(Source texts of formatted documents)
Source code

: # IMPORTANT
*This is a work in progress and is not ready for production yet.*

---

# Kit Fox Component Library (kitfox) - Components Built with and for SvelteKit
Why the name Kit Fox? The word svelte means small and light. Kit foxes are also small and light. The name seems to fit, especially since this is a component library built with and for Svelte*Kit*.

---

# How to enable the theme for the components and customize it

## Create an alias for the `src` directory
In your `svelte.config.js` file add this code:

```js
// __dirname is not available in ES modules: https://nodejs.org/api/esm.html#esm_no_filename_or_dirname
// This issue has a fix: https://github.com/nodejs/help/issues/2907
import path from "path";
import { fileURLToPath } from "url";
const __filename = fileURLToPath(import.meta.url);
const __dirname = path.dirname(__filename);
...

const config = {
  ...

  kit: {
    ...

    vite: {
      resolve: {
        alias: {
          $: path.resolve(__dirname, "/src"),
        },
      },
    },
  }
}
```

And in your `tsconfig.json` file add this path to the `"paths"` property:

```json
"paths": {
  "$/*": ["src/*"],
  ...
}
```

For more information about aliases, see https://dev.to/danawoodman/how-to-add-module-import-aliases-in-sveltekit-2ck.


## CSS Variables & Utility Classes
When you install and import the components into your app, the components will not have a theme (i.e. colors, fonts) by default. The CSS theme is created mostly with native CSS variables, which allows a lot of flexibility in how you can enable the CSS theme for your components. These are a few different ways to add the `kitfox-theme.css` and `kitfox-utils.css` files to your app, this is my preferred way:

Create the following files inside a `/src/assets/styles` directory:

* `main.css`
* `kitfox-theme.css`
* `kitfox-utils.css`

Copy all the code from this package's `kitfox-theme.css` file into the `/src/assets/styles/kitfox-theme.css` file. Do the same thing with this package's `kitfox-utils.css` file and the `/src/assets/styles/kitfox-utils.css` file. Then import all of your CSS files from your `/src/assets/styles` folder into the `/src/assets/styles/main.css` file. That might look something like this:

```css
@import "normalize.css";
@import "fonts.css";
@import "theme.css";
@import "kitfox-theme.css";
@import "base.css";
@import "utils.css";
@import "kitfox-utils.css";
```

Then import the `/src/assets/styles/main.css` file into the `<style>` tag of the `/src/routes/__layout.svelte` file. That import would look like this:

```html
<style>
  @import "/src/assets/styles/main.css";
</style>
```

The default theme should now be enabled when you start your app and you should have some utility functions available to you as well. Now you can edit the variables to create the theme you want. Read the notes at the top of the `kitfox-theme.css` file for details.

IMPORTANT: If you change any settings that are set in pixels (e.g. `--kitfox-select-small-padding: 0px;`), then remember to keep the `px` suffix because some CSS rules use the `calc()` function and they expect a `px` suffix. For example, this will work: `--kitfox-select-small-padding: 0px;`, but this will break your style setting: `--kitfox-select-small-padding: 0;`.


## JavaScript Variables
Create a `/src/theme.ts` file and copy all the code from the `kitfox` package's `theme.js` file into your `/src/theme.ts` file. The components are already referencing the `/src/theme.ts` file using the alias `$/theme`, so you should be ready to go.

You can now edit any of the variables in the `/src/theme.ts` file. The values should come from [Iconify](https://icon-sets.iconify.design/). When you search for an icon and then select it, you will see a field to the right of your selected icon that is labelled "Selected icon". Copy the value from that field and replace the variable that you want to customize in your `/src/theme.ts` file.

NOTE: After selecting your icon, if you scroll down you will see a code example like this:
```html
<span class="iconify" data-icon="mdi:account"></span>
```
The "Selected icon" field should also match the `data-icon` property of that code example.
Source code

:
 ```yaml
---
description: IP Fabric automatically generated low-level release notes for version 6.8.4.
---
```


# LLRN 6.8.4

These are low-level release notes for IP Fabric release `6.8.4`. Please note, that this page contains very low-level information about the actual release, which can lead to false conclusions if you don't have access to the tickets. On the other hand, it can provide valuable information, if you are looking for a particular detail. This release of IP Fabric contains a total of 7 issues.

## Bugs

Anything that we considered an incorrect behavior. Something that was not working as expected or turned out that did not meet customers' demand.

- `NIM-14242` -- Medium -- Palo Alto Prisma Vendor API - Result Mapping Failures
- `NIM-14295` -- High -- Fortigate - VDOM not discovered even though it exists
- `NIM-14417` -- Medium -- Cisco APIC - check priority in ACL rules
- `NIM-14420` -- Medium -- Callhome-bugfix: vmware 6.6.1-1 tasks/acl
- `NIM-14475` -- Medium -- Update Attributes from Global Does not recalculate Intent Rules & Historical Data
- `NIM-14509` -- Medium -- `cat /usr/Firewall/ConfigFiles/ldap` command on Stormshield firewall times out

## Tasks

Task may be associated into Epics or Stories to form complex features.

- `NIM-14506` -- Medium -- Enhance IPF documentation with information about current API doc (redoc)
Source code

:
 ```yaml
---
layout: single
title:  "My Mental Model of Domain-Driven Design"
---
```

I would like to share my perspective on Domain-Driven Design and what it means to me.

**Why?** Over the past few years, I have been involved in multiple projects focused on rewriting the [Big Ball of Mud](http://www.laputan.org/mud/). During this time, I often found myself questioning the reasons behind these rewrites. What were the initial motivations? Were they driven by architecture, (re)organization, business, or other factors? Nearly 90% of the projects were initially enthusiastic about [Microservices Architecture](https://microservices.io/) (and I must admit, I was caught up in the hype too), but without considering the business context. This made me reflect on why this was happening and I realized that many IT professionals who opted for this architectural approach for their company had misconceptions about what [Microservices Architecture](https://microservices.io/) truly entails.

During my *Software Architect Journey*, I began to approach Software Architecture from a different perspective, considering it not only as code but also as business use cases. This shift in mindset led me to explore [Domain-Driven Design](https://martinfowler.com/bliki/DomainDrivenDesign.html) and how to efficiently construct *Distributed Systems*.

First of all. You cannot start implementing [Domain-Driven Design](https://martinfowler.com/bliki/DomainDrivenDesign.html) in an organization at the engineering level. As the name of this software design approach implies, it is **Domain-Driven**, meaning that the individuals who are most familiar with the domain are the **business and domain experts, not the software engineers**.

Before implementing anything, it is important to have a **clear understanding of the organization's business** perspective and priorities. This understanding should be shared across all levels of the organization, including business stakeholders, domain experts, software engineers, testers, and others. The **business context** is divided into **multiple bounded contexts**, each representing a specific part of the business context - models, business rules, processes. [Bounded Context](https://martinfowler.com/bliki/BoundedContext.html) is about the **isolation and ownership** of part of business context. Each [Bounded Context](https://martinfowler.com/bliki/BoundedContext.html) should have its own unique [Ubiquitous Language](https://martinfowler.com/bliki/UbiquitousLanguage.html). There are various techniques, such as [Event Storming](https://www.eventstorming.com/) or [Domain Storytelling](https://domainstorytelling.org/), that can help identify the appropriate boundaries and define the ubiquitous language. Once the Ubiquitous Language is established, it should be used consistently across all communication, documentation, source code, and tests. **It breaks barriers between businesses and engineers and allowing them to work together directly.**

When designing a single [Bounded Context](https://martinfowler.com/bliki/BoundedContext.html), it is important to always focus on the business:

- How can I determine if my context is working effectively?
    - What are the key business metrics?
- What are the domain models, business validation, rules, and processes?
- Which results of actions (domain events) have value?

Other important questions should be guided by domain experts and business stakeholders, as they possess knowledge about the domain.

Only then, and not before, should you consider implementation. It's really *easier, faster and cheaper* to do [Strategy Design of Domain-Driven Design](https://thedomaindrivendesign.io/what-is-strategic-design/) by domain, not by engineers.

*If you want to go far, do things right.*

#### [Assignment]
Nothing should be omitted or altered. Retype the records exactly.

#### [Response area]
Source code

: # IMPORTANT
*This is a work in progress and is not ready for production yet.*

---

# Kit Fox Component Library (kitfox) - Components Built with and for SvelteKit
Why the name Kit Fox? The word svelte means small and light. Kit foxes are also small and light. The name seems to fit, especially since this is a component library built with and for Svelte*Kit*.

---

# How to enable the theme for the components and customize it

## Create an alias for the `src` directory
In your `svelte.config.js` file add this code:

```js
// __dirname is not available in ES modules: https://nodejs.org/api/esm.html#esm_no_filename_or_dirname
// This issue has a fix: https://github.com/nodejs/help/issues/2907
import path from "path";
import { fileURLToPath } from "url";
const __filename = fileURLToPath(import.meta.url);
const __dirname = path.dirname(__filename);
...

const config = {
  ...

  kit: {
    ...

    vite: {
      resolve: {
        alias: {
          $: path.resolve(__dirname, "/src"),
        },
      },
    },
  }
}
```

And in your `tsconfig.json` file add this path to the `"paths"` property:

```json
"paths": {
  "$/*": ["src/*"],
  ...
}
```

For more information about aliases, see https://dev.to/danawoodman/how-to-add-module-import-aliases-in-sveltekit-2ck.


## CSS Variables & Utility Classes
When you install and import the components into your app, the components will not have a theme (i.e. colors, fonts) by default. The CSS theme is created mostly with native CSS variables, which allows a lot of flexibility in how you can enable the CSS theme for your components. These are a few different ways to add the `kitfox-theme.css` and `kitfox-utils.css` files to your app, this is my preferred way:

Create the following files inside a `/src/assets/styles` directory:

* `main.css`
* `kitfox-theme.css`
* `kitfox-utils.css`

Copy all the code from this package's `kitfox-theme.css` file into the `/src/assets/styles/kitfox-theme.css` file. Do the same thing with this package's `kitfox-utils.css` file and the `/src/assets/styles/kitfox-utils.css` file. Then import all of your CSS files from your `/src/assets/styles` folder into the `/src/assets/styles/main.css` file. That might look something like this:

```css
@import "normalize.css";
@import "fonts.css";
@import "theme.css";
@import "kitfox-theme.css";
@import "base.css";
@import "utils.css";
@import "kitfox-utils.css";
```

Then import the `/src/assets/styles/main.css` file into the `<style>` tag of the `/src/routes/__layout.svelte` file. That import would look like this:

```html
<style>
  @import "/src/assets/styles/main.css";
</style>
```

The default theme should now be enabled when you start your app and you should have some utility functions available to you as well. Now you can edit the variables to create the theme you want. Read the notes at the top of the `kitfox-theme.css` file for details.

IMPORTANT: If you change any settings that are set in pixels (e.g. `--kitfox-select-small-padding: 0px;`), then remember to keep the `px` suffix because some CSS rules use the `calc()` function and they expect a `px` suffix. For example, this will work: `--kitfox-select-small-padding: 0px;`, but this will break your style setting: `--kitfox-select-small-padding: 0;`.


## JavaScript Variables
Create a `/src/theme.ts` file and copy all the code from the `kitfox` package's `theme.js` file into your `/src/theme.ts` file. The components are already referencing the `/src/theme.ts` file using the alias `$/theme`, so you should be ready to go.

You can now edit any of the variables in the `/src/theme.ts` file. The values should come from [Iconify](https://icon-sets.iconify.design/). When you search for an icon and then select it, you will see a field to the right of your selected icon that is labelled "Selected icon". Copy the value from that field and replace the variable that you want to customize in your `/src/theme.ts` file.

NOTE: After selecting your icon, if you scroll down you will see a code example like this:
```html
<span class="iconify" data-icon="mdi:account"></span>
```
The "Selected icon" field should also match the `data-icon` property of that code example.
Source code

:
 ```yaml
---
description: IP Fabric automatically generated low-level release notes for version 6.8.4.
---
```


# LLRN 6.8.4

These are low-level release notes for IP Fabric release `6.8.4`. Please note, that this page contains very low-level information about the actual release, which can lead to false conclusions if you don't have access to the tickets. On the other hand, it can provide valuable information, if you are looking for a particular detail. This release of IP Fabric contains a total of 7 issues.

## Bugs

Anything that we considered an incorrect behavior. Something that was not working as expected or turned out that did not meet customers' demand.

- `NIM-14242` -- Medium -- Palo Alto Prisma Vendor API - Result Mapping Failures
- `NIM-14295` -- High -- Fortigate - VDOM not discovered even though it exists
- `NIM-14417` -- Medium -- Cisco APIC - check priority in ACL rules
- `NIM-14420` -- Medium -- Callhome-bugfix: vmware 6.6.1-1 tasks/acl
- `NIM-14475` -- Medium -- Update Attributes from Global Does not recalculate Intent Rules & Historical Data
- `NIM-14509` -- Medium -- `cat /usr/Firewall/ConfigFiles/ldap` command on Stormshield firewall times out

## Tasks

Task may be associated into Epics or Stories to form complex features.

- `NIM-14506` -- Medium -- Enhance IPF documentation with information about current API doc (redoc)
Source code

:
 ```yaml
---
layout: single
title:  "My Mental Model of Domain-Driven Design"
---
```

I would like to share my perspective on Domain-Driven Design and what it means to me.

**Why?** Over the past few years, I have been involved in multiple projects focused on rewriting the [Big Ball of Mud](http://www.laputan.org/mud/). During this time, I often found myself questioning the reasons behind these rewrites. What were the initial motivations? Were they driven by architecture, (re)organization, business, or other factors? Nearly 90% of the projects were initially enthusiastic about [Microservices Architecture](https://microservices.io/) (and I must admit, I was caught up in the hype too), but without considering the business context. This made me reflect on why this was happening and I realized that many IT professionals who opted for this architectural approach for their company had misconceptions about what [Microservices Architecture](https://microservices.io/) truly entails.

During my *Software Architect Journey*, I began to approach Software Architecture from a different perspective, considering it not only as code but also as business use cases. This shift in mindset led me to explore [Domain-Driven Design](https://martinfowler.com/bliki/DomainDrivenDesign.html) and how to efficiently construct *Distributed Systems*.

First of all. You cannot start implementing [Domain-Driven Design](https://martinfowler.com/bliki/DomainDrivenDesign.html) in an organization at the engineering level. As the name of this software design approach implies, it is **Domain-Driven**, meaning that the individuals who are most familiar with the domain are the **business and domain experts, not the software engineers**.

Before implementing anything, it is important to have a **clear understanding of the organization's business** perspective and priorities. This understanding should be shared across all levels of the organization, including business stakeholders, domain experts, software engineers, testers, and others. The **business context** is divided into **multiple bounded contexts**, each representing a specific part of the business context - models, business rules, processes. [Bounded Context](https://martinfowler.com/bliki/BoundedContext.html) is about the **isolation and ownership** of part of business context. Each [Bounded Context](https://martinfowler.com/bliki/BoundedContext.html) should have its own unique [Ubiquitous Language](https://martinfowler.com/bliki/UbiquitousLanguage.html). There are various techniques, such as [Event Storming](https://www.eventstorming.com/) or [Domain Storytelling](https://domainstorytelling.org/), that can help identify the appropriate boundaries and define the ubiquitous language. Once the Ubiquitous Language is established, it should be used consistently across all communication, documentation, source code, and tests. **It breaks barriers between businesses and engineers and allowing them to work together directly.**

When designing a single [Bounded Context](https://martinfowler.com/bliki/BoundedContext.html), it is important to always focus on the business:

- How can I determine if my context is working effectively?
    - What are the key business metrics?
- What are the domain models, business validation, rules, and processes?
- Which results of actions (domain events) have value?

Other important questions should be guided by domain experts and business stakeholders, as they possess knowledge about the domain.

Only then, and not before, should you consider implementation. It's really *easier, faster and cheaper* to do [Strategy Design of Domain-Driven Design](https://thedomaindrivendesign.io/what-is-strategic-design/) by domain, not by engineers.

*If you want to go far, do things right.*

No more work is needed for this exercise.